LONDON — President Barack Obama will outline in a speech today how much the world has changed since the U.S.-British partnership emerged victorious from World War II, but also argue that the relationship remains the cornerstone of global security.
The theme, outlined by administration officials here Tuesday, is part celebration of the military partnership, which has waged war in three Muslim nations over the past decade, and part reassurance that the heavy cost has been essential.
Obama will deliver the address, characterized by advisers as "the anchor speech" of his six-day European trip, to the British Parliament at Westminster Hall, becoming the first American leader to do so in that historic venue.
"He'll speak to the fact that we've obviously come through a very difficult decade, but in some respects we're turning a corner," Ben Rhodes, a U.S. deputy national security adviser, told reporters.
His address at Westminster Hall will be the most substantive event of the trip so far after a start heavy with ceremony.
On Tuesday, Queen Elizabeth II welcomed Obama and the first lady, Michelle Obama, for his first state visit here. The official greeting took place just before noon at Buckingham Palace.
America's first couple walked up the red carpet to the palace door, where the queen, her ubiquitous handbag in the crook of her arm, greeted them with a handshake and smile. Prince Philip stood by her side.

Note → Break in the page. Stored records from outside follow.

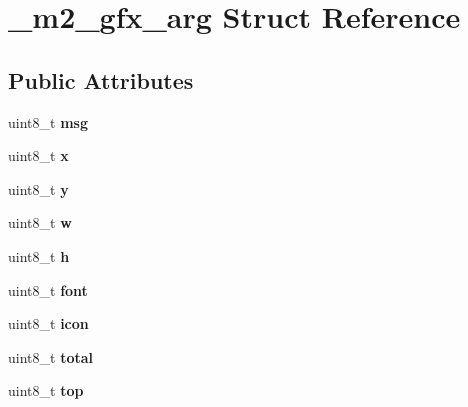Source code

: \hypertarget{struct__m2__gfx__arg}{\section{\-\_\-m2\-\_\-gfx\-\_\-arg Struct Reference}
\label{struct__m2__gfx__arg}
}
\subsection*{Public Attributes}
\begin{DoxyCompactItemize}
\item 
\hypertarget{struct__m2__gfx__arg_a8c02e1d38446482faf2794a816df7089}{uint8\-\_\-t {\bfseries msg}}\label{struct__m2__gfx__arg_a8c02e1d38446482faf2794a816df7089}

\item 
\hypertarget{struct__m2__gfx__arg_af5977c2dce50107d0077d1e1fdcbdc4c}{uint8\-\_\-t {\bfseries x}}\label{struct__m2__gfx__arg_af5977c2dce50107d0077d1e1fdcbdc4c}

\item 
\hypertarget{struct__m2__gfx__arg_a5b8a233f758f29ae167af5dd06d6fd79}{uint8\-\_\-t {\bfseries y}}\label{struct__m2__gfx__arg_a5b8a233f758f29ae167af5dd06d6fd79}

\item 
\hypertarget{struct__m2__gfx__arg_aee04aa74e9fba2c9113b39d326b23969}{uint8\-\_\-t {\bfseries w}}\label{struct__m2__gfx__arg_aee04aa74e9fba2c9113b39d326b23969}

\item 
\hypertarget{struct__m2__gfx__arg_ad60f16bf565c2f17c8451a0de454f403}{uint8\-\_\-t {\bfseries h}}\label{struct__m2__gfx__arg_ad60f16bf565c2f17c8451a0de454f403}

\item 
\hypertarget{struct__m2__gfx__arg_afddb482eb1fab1d1b1466326420420ee}{uint8\-\_\-t {\bfseries font}}\label{struct__m2__gfx__arg_afddb482eb1fab1d1b1466326420420ee}

\item 
\hypertarget{struct__m2__gfx__arg_a9e7a03f578dfd5df1e52361b952bcc21}{uint8\-\_\-t {\bfseries icon}}\label{struct__m2__gfx__arg_a9e7a03f578dfd5df1e52361b952bcc21}

\item 
\hypertarget{struct__m2__gfx__arg_ada6cb63c7e1718d39869f95ac7458d80}{uint8\-\_\-t {\bfseries total}}\label{struct__m2__gfx__arg_ada6cb63c7e1718d39869f95ac7458d80}

\item 
\hypertarget{struct__m2__gfx__arg_a9810e220821fb4d3c1ce159ce44d4a31}{uint8\-\_\-t {\bfseries top}}\label{struct__m2__gfx__arg_a9810e220821fb4d3c1ce159ce44d4a31}


\end{DoxyCompactItemize}
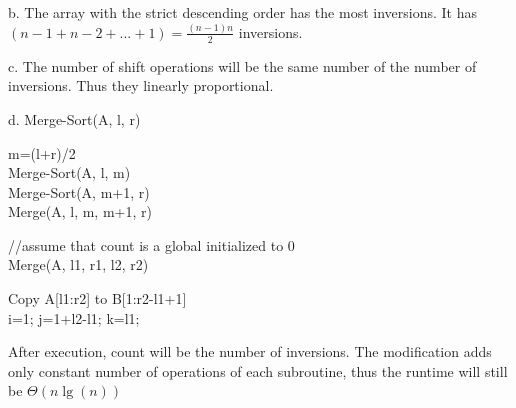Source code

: \documentclass[]{article}
\begin{document}
\begin{enumerate}
b. The array with the strict descending order has the most inversions. It has $(n-1 + n-2 + ... + 1) = \frac{(n-1)n}{2}$ inversions.

c. The number of shift operations will be the same number of the number of inversions. Thus they linearly proportional.

d. Merge-Sort(A, l, r)\\
\begin{algorithm}[H]
	m=(l+r)/2\\
	Merge-Sort(A, l, m)\\
	Merge-Sort(A, m+1, r)\\
	Merge(A, l, m, m+1, r)
\end{algorithm}

//assume that count is a global initialized to 0\\
Merge(A, l1, r1, l2, r2)\\
\begin{algorithm}[H]
	Copy A[l1:r2] to B[1:r2-l1+1]\\
	i=1; j=1+l2-l1; k=l1;\\
\end{algorithm}

After execution, count will be the number of inversions. The modification adds only constant number of operations of each subroutine, thus the runtime will still be $\Theta(n\lg(n))$


\end{enumerate}
\end{document}
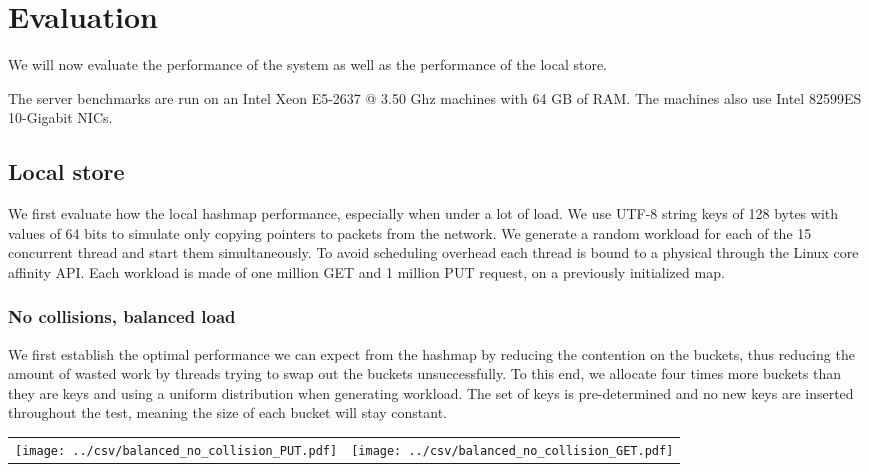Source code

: \documentclass[11pt]{book}
\begin{document}
\chapter{Evaluation}
\label{chap:evaluation}

We will now evaluate the performance of the system as well as the
performance of the local store.

The server benchmarks are run on an Intel Xeon E5-2637 @ 3.50 Ghz
machines with 64 GB of RAM\@. The machines also use Intel 82599ES
10-Gigabit NICs.


\section{Local store}
\label{sec:eval-local}

We first evaluate how the local hashmap performance, especially when
under a lot of load. We use UTF-8 string keys of 128 bytes with values
of 64 bits to simulate only copying pointers to packets from the
network. We generate a random workload for each of the 15 concurrent
thread and start them simultaneously. To avoid scheduling overhead
each thread is bound to a physical through the Linux core affinity
API\@. Each workload is made of one million GET and 1 million PUT
request, on a previously initialized map.

\subsection{No collisions, balanced load}

We first establish the optimal performance we can expect from the
hashmap by reducing the contention on the buckets, thus reducing the
amount of wasted work by threads trying to swap out the buckets
unsuccessfully. To this end, we allocate four times more buckets than
they are keys and using a uniform distribution when generating
workload. The set of keys is pre-determined and no new keys are
inserted throughout the test, meaning the size of each bucket will
stay constant.

\begin{center}
  \begin{tabular}{c c} \label{table:nocol-balanced}
    \texttt{[image: ../csv/balanced\_no\_collision\_PUT.pdf]}
    &
      \texttt{[image: ../csv/balanced\_no\_collision\_GET.pdf]}
  \end{tabular}
\end{center}
\end{document}
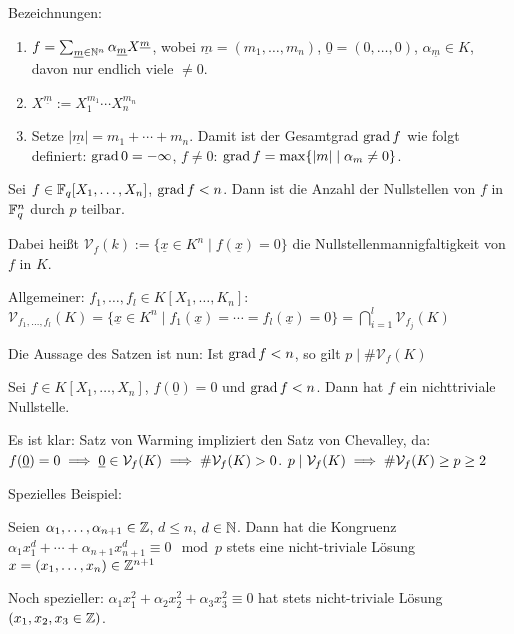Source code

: \documentclass[a4paper,twoside,DIV15,BCOR12mm]{scrbook}
\begin{document}
Bezeichnungen:
\begin{enumerate}
\item $f = \sum_{\underline m\in\mathbb{N}^n} \alpha_{\underline m}X ^{\underline m}$, wobei $\underline m = (m_1, \ldots, m_n)$, $\underline 0 = (0,\ldots,0)$, $\alpha_{\underline m} \in K$, davon nur endlich viele $\ne 0$.
\item $X^{\underline m} := X_1^{m_1}\cdots X_n^{m_n}$
\item Setze $|\underline m| = m_1 + \cdots + m_n$. Damit ist der Gesamtgrad $\mathop{\mathrm{grad}}\nolimits f$ wie folgt definiert: $\mathop{\mathrm{grad}}\nolimits 0 = -\infty$, $f\ne 0$: $\mathop{\mathrm{grad}}\nolimits f = \max\{|m| \mid \alpha_{m} \ne 0\}$.
\end{enumerate}

\begin{satz}
Sei $f\in\mathbb{F}_q[X_1,\ldots,X_n]$, $\mathop{\mathrm{grad}}\nolimits f < n$. Dann ist die Anzahl der Nullstellen von $f$ in $\mathbb{F}_q^n$ durch $p$ teilbar.

Dabei heißt $\mathcal{V}_f(k) := \{\underline x\in K^n \mid f(\underline x) = 0\}$ die Nullstellenmannigfaltigkeit von $f$ in $K$.

Allgemeiner: $f_1,\ldots,f_l \in K[X_1,\ldots,K_n]$: $\mathcal{V}_{f_1,\ldots,f_l}(K)=\{\underline x \in K^n \mid f_1(\underline x)= \cdots =  f_l(\underline x) = 0\}  = \bigcap_{i=1}^l \mathcal{V}_{f_j}(K)$

Die Aussage des Satzen ist nun: Ist $\mathop{\mathrm{grad}}\nolimits f < n$, so gilt $p \mid \#\mathcal{V}_f(K)$
\end{satz}

\begin{satz}
Sei $f\in K[X_1,\ldots,X_n]$, $f(\underline 0) = 0$ und $\mathop{\mathrm{grad}}\nolimits f < n$. Dann hat $f$ ein nichttriviale Nullstelle.
\end{satz}

Es ist klar: Satz von Warming impliziert den Satz von Chevalley, da: $f(\underline 0) = 0 \implies \underline 0 \in \mathcal{V}_f(K) \implies \#\mathcal{V}_f(K)>0$. $p\mid \mathcal{V}_f(K) \implies \#\mathcal{V}_f(K) \ge p \ge 2$

Spezielles Beispiel:
\begin{satz}
Seien $\alpha_1,\ldots,\alpha_{n+1} \in \mathbb{Z}$, $d\le n$, $d\in\mathbb{N}$. Dann hat die Kongruenz $\alpha_1 x_1^d + \cdots + \alpha_{n+1}x_{n+1}^d \equiv 0 \mod p$ stets eine nicht-triviale Lösung $x=(x_1,\ldots,x_n)\in\mathbb{Z}^{n+1}$
\end{satz}

Noch spezieller: $\alpha_1x_1^2 + \alpha_2x_2^2 + \alpha_3x_3^2\equiv 0$ hat stets nicht-triviale Lösung $(x_1,x_2,x_3 \in \mathbb{Z})$.
\end{document}
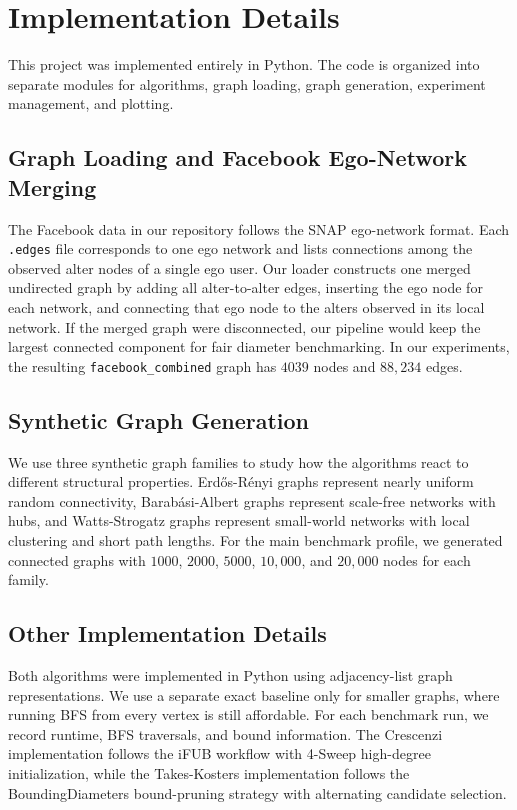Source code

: \documentclass[11pt,a4paper]{article}
\begin{document}
\section{Implementation Details}

This project was implemented entirely in Python. The code is organized into
separate modules for algorithms, graph loading, graph generation, experiment
management, and plotting.

\subsection{Graph Loading and Facebook Ego-Network Merging}
The Facebook data in our repository follows the SNAP ego-network format. Each
\texttt{.edges} file corresponds to one ego network and lists connections among
the observed alter nodes of a single ego user. Our loader constructs one merged
undirected graph by adding all alter-to-alter edges, inserting the ego node for
each network, and connecting that ego node to the alters observed in its local
network. If the merged graph were disconnected, our pipeline would keep the
largest connected component for fair diameter benchmarking. In our experiments,
the resulting \texttt{facebook\_combined} graph has $4039$ nodes and $88{,}234$
edges.

\subsection{Synthetic Graph Generation}
We use three synthetic graph families to study how the algorithms react to
different structural properties. Erd\H{o}s-R\'enyi graphs represent nearly
uniform random connectivity, Barab\'asi-Albert graphs represent scale-free
networks with hubs, and Watts-Strogatz graphs represent small-world networks
with local clustering and short path lengths. For the main benchmark profile,
we generated connected graphs with $1000$, $2000$, $5000$, $10{,}000$, and
$20{,}000$ nodes for each family.

\subsection{Other Implementation Details}
Both algorithms were implemented in Python using adjacency-list graph
representations. We use a separate exact baseline only for smaller graphs,
where running BFS from every vertex is still affordable. For each benchmark
run, we record runtime, BFS traversals, and bound information. The Crescenzi
implementation follows the iFUB workflow with 4-Sweep high-degree
initialization, while the Takes-Kosters implementation follows the
BoundingDiameters bound-pruning strategy with alternating candidate selection.
\end{document}
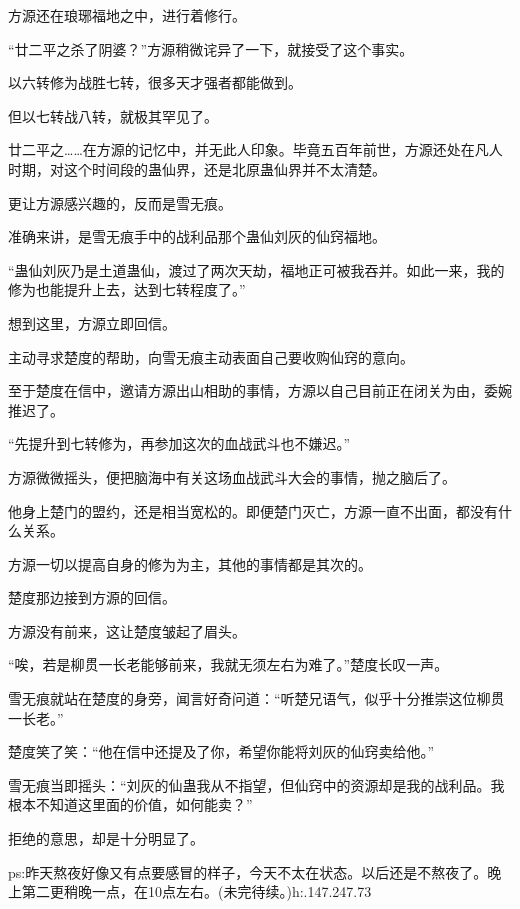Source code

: \begin{this_body}
方源还在琅琊福地之中，进行着修行。

“廿二平之杀了阴婆？”方源稍微诧异了一下，就接受了这个事实。

以六转修为战胜七转，很多天才强者都能做到。

但以七转战八转，就极其罕见了。

廿二平之……在方源的记忆中，并无此人印象。毕竟五百年前世，方源还处在凡人时期，对这个时间段的蛊仙界，还是北原蛊仙界并不太清楚。

更让方源感兴趣的，反而是雪无痕。

准确来讲，是雪无痕手中的战利品那个蛊仙刘灰的仙窍福地。

“蛊仙刘灰乃是土道蛊仙，渡过了两次天劫，福地正可被我吞并。如此一来，我的修为也能提升上去，达到七转程度了。”

想到这里，方源立即回信。

主动寻求楚度的帮助，向雪无痕主动表面自己要收购仙窍的意向。

至于楚度在信中，邀请方源出山相助的事情，方源以自己目前正在闭关为由，委婉推迟了。

“先提升到七转修为，再参加这次的血战武斗也不嫌迟。”

方源微微摇头，便把脑海中有关这场血战武斗大会的事情，抛之脑后了。

他身上楚门的盟约，还是相当宽松的。即便楚门灭亡，方源一直不出面，都没有什么关系。

方源一切以提高自身的修为为主，其他的事情都是其次的。

楚度那边接到方源的回信。

方源没有前来，这让楚度皱起了眉头。

“唉，若是柳贯一长老能够前来，我就无须左右为难了。”楚度长叹一声。

雪无痕就站在楚度的身旁，闻言好奇问道：“听楚兄语气，似乎十分推崇这位柳贯一长老。”

楚度笑了笑：“他在信中还提及了你，希望你能将刘灰的仙窍卖给他。”

雪无痕当即摇头：“刘灰的仙蛊我从不指望，但仙窍中的资源却是我的战利品。我根本不知道这里面的价值，如何能卖？”

拒绝的意思，却是十分明显了。

ps:昨天熬夜好像又有点要感冒的样子，今天不太在状态。以后还是不熬夜了。晚上第二更稍晚一点，在10点左右。(未完待续。)h:.147.247.73

\end{this_body}

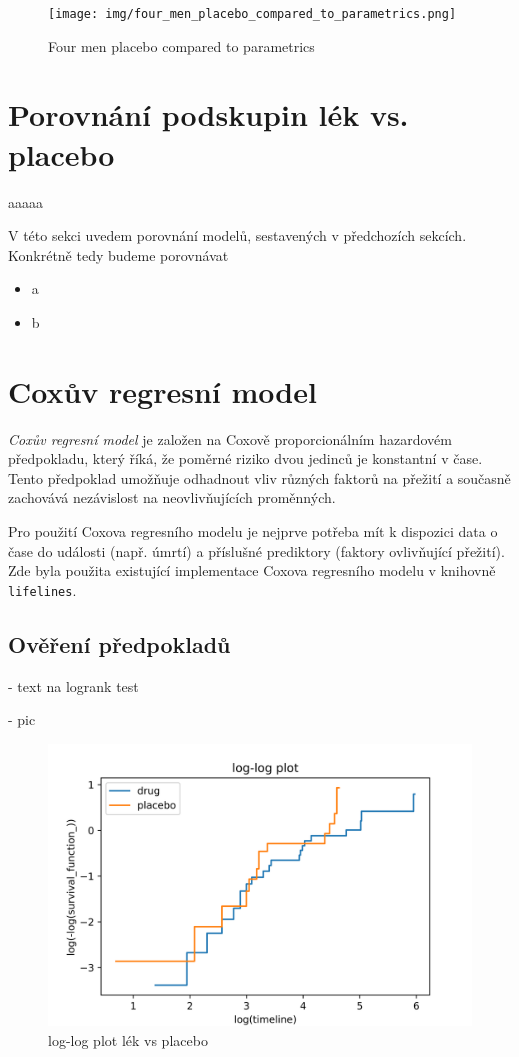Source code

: \documentclass[a4, 11pt]{article}
\theoremstyle{definition}
\theoremstyle{remark}
\begin{document}
	\begin{figure}[H]
	\centering
	\texttt{[image: img/four\_men\_placebo\_compared\_to\_parametrics.png]}
	\caption{Four men placebo compared to parametrics}
	\label{fig:four_men_placebo}
\end{figure}
	
	
	\section{Porovnání podskupin lék vs. placebo} \label{sec:comparison_drug_vs_placebo}
	aaaaa
	
	V této sekci uvedem porovnání modelů, sestavených v předchozích sekcích. Konkrétně tedy budeme porovnávat 
	\begin{itemize}
		\item a
		\item b
	\end{itemize}

	
	
	\newpage
	\section{Coxův regresní model} \label{sec:cox_model}
	\textit{Coxův regresní model} je založen na Coxově proporcionálním hazardovém předpokladu, který říká, že poměrné riziko dvou jedinců je konstantní v čase. Tento předpoklad umožňuje odhadnout vliv různých faktorů na přežití a současně zachovává nezávislost na neovlivňujících proměnných.
	
	Pro použití Coxova regresního modelu je nejprve potřeba mít k dispozici data o čase do události (např. úmrtí) a příslušné prediktory (faktory ovlivňující přežití). Zde byla použita existující implementace Coxova regresního modelu v knihovně \texttt{lifelines}.
	
	\subsection{Ověření předpokladů}
	
	 - text na logrank test
	 
	 - pic
	 
	 \begin{figure}[H]
	 	\centering
	 	\includegraphics[width=0.9\linewidth]{img/loglogplot_KM.png}
	 	\caption{log-log plot lék vs placebo}
	 	\label{fig:loglogplot_drug_vs_placebo}
	 \end{figure}
	
\end{document}
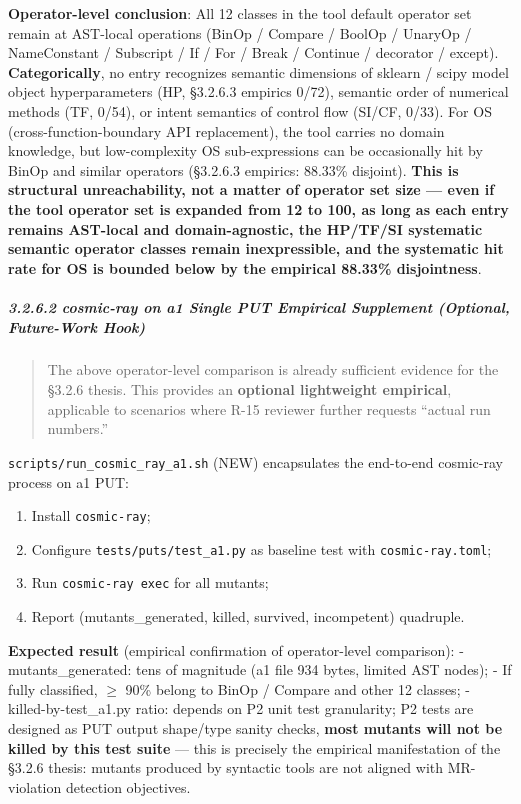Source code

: \documentclass[review,12pt,authoryear]{elsarticle}
\providecommand{\tightlist}{\setlength{\itemsep}{0pt}\setlength{\parskip}{0pt}}
\begin{document}
\textbf{Operator-level conclusion}: All 12 classes in the tool default
operator set remain at AST-local operations (BinOp / Compare / BoolOp /
UnaryOp / NameConstant / Subscript / If / For / Break / Continue /
decorator / except). \textbf{Categorically}, no entry recognizes
semantic dimensions of sklearn / scipy model object hyperparameters (HP,
§3.2.6.3 empirics 0/72), semantic order of numerical methods (TF, 0/54),
or intent semantics of control flow (SI/CF, 0/33). For OS
(cross-function-boundary API replacement), the tool carries no domain
knowledge, but low-complexity OS sub-expressions can be occasionally hit
by BinOp and similar operators (§3.2.6.3 empirics: 88.33\% disjoint).
\textbf{This is structural unreachability, not a matter of operator set
size --- even if the tool operator set is expanded from 12 to 100, as
long as each entry remains AST-local and domain-agnostic, the HP/TF/SI
systematic semantic operator classes remain inexpressible, and the
systematic hit rate for OS is bounded below by the empirical 88.33\%
disjointness}.

\subparagraph{3.2.6.2 cosmic-ray on a1 Single PUT Empirical Supplement
(Optional, Future-Work
Hook)}\label{cosmic-ray-on-a1-single-put-empirical-supplement-optional-future-work-hook}

\begin{quote}
The above operator-level comparison is already sufficient evidence for
the §3.2.6 thesis. This provides an \textbf{optional lightweight
empirical}, applicable to scenarios where R-15 reviewer further requests
``actual run numbers.''
\end{quote}

\texttt{scripts/run\_cosmic\_ray\_a1.sh} (NEW) encapsulates the
end-to-end cosmic-ray process on a1 PUT:

\begin{enumerate}
\def\labelenumi{\arabic{enumi}.}
\tightlist
\item
  Install \texttt{cosmic-ray};
\item
  Configure \texttt{tests/puts/test\_a1.py} as baseline test with
  \texttt{cosmic-ray.toml};
\item
  Run \texttt{cosmic-ray\ exec} for all mutants;
\item
  Report (mutants\_generated, killed, survived, incompetent) quadruple.
\end{enumerate}

\textbf{Expected result} (empirical confirmation of operator-level
comparison): - mutants\_generated: tens of magnitude (a1 file 934 bytes,
limited AST nodes); - If fully classified, $\geq$ 90\% belong to BinOp /
Compare and other 12 classes; - killed-by-test\_a1.py ratio: depends on
P2 unit test granularity; P2 tests are designed as PUT output shape/type
sanity checks, \textbf{most mutants will not be killed by this test
suite} --- this is precisely the empirical manifestation of the §3.2.6
thesis: mutants produced by syntactic tools are not aligned with
MR-violation detection objectives.
\end{document}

The Obamas' gift to the queen was a handmade, leather-bound album containing original photographs of the June 1939 visit to the United States of her parents, King George VI and his consort Elizabeth, known more recently as the queen mother.
Inside the palace, the Obamas also met with Prince William and new wife Kate, the Duke and Duchess of Cambridge.
Many lined the streets and gathered outside the Obamas' tour sites on a warm and clear afternoon.
The Obamas visited Westminster Abbey and laid a wreath at a tomb in memory of "the unknown warrior." Obama wrote in the guest book, "It is a great privilege to commemorate our common heritage and common sacrifice," but added the wrong date, "24 May 2008."
Obama also paid a courtesy call at 10 Downing Street to see Prime Minister David Cameron, with whom he will hold more extensive meetings today.
The evening ended with a state dinner at Buckingham Palace, where Obama, in white tie and tails, toasted the alliance as "a commitment that speaks to who we are."